Старшина Олехнович был  старый гаишник,  из партизан.  Неплохой мужик, беларус. Свои его любили, начальство уважало.   Да, была у него  была ****овитая дочка. Все это знали, а  Заза  не знал, потому что был в жизни ментовского минского клана чужой, и про дочку ляпнул случайно.   
  В тот же вечер  Олехнович Зазу вычислил,  остановил и стал  свидетельствовать на алкогольное  опьянение.    Заза  в самом деле был слегка выпивший,  хватанул где-то  рюмку хорошего портвейна.   70 граммов крепостью двадцать градусов - для  грузина ничто,  у беларусов  - состояние алкогольного опьянения средней тяжести.   Сухумский мент  стал напрягать,  засветил корки,  а когда Олехнович  принялся  звонить в центральную,  вытащил пистолет и стал гаишнику угрожать.

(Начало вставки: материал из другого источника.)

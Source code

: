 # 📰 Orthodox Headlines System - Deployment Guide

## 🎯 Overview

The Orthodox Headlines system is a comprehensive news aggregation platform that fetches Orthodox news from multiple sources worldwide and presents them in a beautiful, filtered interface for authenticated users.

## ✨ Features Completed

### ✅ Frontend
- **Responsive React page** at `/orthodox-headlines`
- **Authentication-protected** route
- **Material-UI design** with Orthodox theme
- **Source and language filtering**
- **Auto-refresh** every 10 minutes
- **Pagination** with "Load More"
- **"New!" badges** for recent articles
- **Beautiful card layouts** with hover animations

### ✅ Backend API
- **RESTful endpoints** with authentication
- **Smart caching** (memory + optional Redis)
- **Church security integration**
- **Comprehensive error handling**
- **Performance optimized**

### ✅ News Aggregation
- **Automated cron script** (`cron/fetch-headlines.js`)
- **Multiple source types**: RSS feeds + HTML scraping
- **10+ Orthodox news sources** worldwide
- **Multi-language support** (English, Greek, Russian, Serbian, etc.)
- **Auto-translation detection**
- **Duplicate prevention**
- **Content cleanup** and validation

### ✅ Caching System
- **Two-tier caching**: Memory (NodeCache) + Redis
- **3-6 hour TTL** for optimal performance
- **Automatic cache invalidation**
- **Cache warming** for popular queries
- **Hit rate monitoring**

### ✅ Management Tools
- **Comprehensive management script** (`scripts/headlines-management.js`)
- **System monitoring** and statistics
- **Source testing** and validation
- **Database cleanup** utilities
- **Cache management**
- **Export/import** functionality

Олехнович  оказался проворнее,  пистолет отнял,  дал грузину пару раз по морде и что-то негромко не для публики, не в микрофон  Зазе сказал , после чего тот сел в прозрачной  милицейской будке на пол, так чтобы его не было видно, с Ленинского проспекта, закрыл лицо руками и заплакал.

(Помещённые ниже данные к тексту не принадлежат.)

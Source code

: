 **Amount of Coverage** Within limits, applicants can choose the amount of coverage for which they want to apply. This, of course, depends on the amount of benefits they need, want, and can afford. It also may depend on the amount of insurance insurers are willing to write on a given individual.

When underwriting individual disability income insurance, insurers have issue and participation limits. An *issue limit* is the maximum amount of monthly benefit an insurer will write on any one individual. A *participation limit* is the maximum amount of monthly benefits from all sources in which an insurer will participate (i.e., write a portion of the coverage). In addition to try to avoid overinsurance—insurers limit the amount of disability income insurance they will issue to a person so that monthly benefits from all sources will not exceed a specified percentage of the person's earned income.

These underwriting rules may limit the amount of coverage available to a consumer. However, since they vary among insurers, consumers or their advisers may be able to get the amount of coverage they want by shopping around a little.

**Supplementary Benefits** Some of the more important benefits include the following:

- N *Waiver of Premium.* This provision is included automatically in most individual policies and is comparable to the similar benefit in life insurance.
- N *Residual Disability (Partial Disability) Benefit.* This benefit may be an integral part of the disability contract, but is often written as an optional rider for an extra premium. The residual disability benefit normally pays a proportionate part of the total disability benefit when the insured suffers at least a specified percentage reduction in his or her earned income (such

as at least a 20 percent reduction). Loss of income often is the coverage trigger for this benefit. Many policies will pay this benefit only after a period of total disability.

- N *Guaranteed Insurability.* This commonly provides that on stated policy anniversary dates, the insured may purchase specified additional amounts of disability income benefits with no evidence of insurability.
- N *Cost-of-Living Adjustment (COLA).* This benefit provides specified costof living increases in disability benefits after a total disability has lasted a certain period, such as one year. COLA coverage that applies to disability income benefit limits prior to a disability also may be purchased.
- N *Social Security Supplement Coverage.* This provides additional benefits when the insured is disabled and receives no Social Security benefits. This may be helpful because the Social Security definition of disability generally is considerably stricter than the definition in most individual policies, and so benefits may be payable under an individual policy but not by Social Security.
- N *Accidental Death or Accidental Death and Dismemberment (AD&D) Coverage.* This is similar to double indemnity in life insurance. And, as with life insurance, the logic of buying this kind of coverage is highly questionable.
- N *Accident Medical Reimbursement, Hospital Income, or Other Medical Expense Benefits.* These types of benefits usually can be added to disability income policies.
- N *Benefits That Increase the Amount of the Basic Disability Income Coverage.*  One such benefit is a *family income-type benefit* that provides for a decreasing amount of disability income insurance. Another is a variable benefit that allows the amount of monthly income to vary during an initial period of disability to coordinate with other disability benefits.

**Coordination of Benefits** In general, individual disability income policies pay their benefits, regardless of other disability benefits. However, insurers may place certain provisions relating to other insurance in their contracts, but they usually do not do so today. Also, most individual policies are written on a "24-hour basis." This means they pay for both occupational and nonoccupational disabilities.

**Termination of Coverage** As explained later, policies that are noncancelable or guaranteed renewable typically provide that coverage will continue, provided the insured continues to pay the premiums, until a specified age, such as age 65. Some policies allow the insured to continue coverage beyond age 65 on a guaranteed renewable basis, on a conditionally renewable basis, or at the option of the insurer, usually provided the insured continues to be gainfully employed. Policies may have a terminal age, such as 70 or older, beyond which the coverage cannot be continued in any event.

- О чем плачешь, джигит? -  без всякой злобы спросил Олехнович.
- Опозорил меня, забрал личное оружие.
- Не плачь, - сказал старый беларус, - пистолет я тебе верну, и забуду обо всем, что сейчас случилось,   если ты поклянешься , что возьмешься за ум и будешь жить как все люди.
- Чем поклясться? - спросил Заза.
- Поклянись самым дорогим, что у вас у грузинов есть - Сталиным, - сказал Олехнович.
- Сталиным клянусь, но чтобы жить как вы? – Заза противно скривил губы и сделал пальцами козла.  Что я должен сделать, чтобы как вы.
- Для начала жениться, - сказал гаишник.
- На ком я могу жениться в этом  Минске, у вас каждый день дождь.
- На моей дочке, - сказал Олехнович. – Вспомни, что ты по рации сказал. Ты мою дочку еbал.  За базар нужно отвечать.
- Ты под меня свою дочку подкладываешь? - спросил Заза.
- Это уж как вы между собой договоритесь. Сможешь, будешь сверху, - сказал, вкладывая   не понятно какой смысл, Олехнович.
- Спать с ней? - брезгливо спросил Заза.
- А это совсем не обязательно,- сказал Олехнович, - она уже на втором месяце.  А будешь залупаться, посажу.  Не посмотрю, что у тебя  где-то там волосатая рука.  У меня выход на самого Машерова, я с ним в одном партизанском отряде был.
- Кто отец ребенка? – спросил Заза.
- Ты, - сказал Олехнович.
- А биологически?
- А хер его знает. Непорочное зачатие, - усмехнулся беларус.
Как сказал Олехнович, так оно и вышло - сухумский мент женился на дочери беларуского мента, получил квартиру,  родилась  Лариска.   
   Лариска была красавица редкой рыжей красоты. Когда мы познакомились, она носила  старый растянутый с дырками между ниток свитер, через которые были видны золотые веснушки. Любила надевать его на голое тело.    Мы делили ее с одним художником из Троицкого.   Лорка  говорила , что я трахаюсь хуже его, а ему, что он трахается хуже меня.  В конце концов она смогла нас поссорить. Вышла замуж за повара из кооперативного кафе.
Но это все случилось потом,  а когда мы  в первый раз  встретились, очень понравились друг другу,  и  между нами возникло короткое, как зимний беларуский день,  чувство, называемое "любовь".  В первый раз увидев ее, не имея сил оторвать глаз, я восхищенно спросил:
-  В кого ты такая красивая?
- В папу, - сказала она.
- Что за он? - спросил я.
- Понятия не имею. Никогда его не видела. Знаю только, что он рыжий.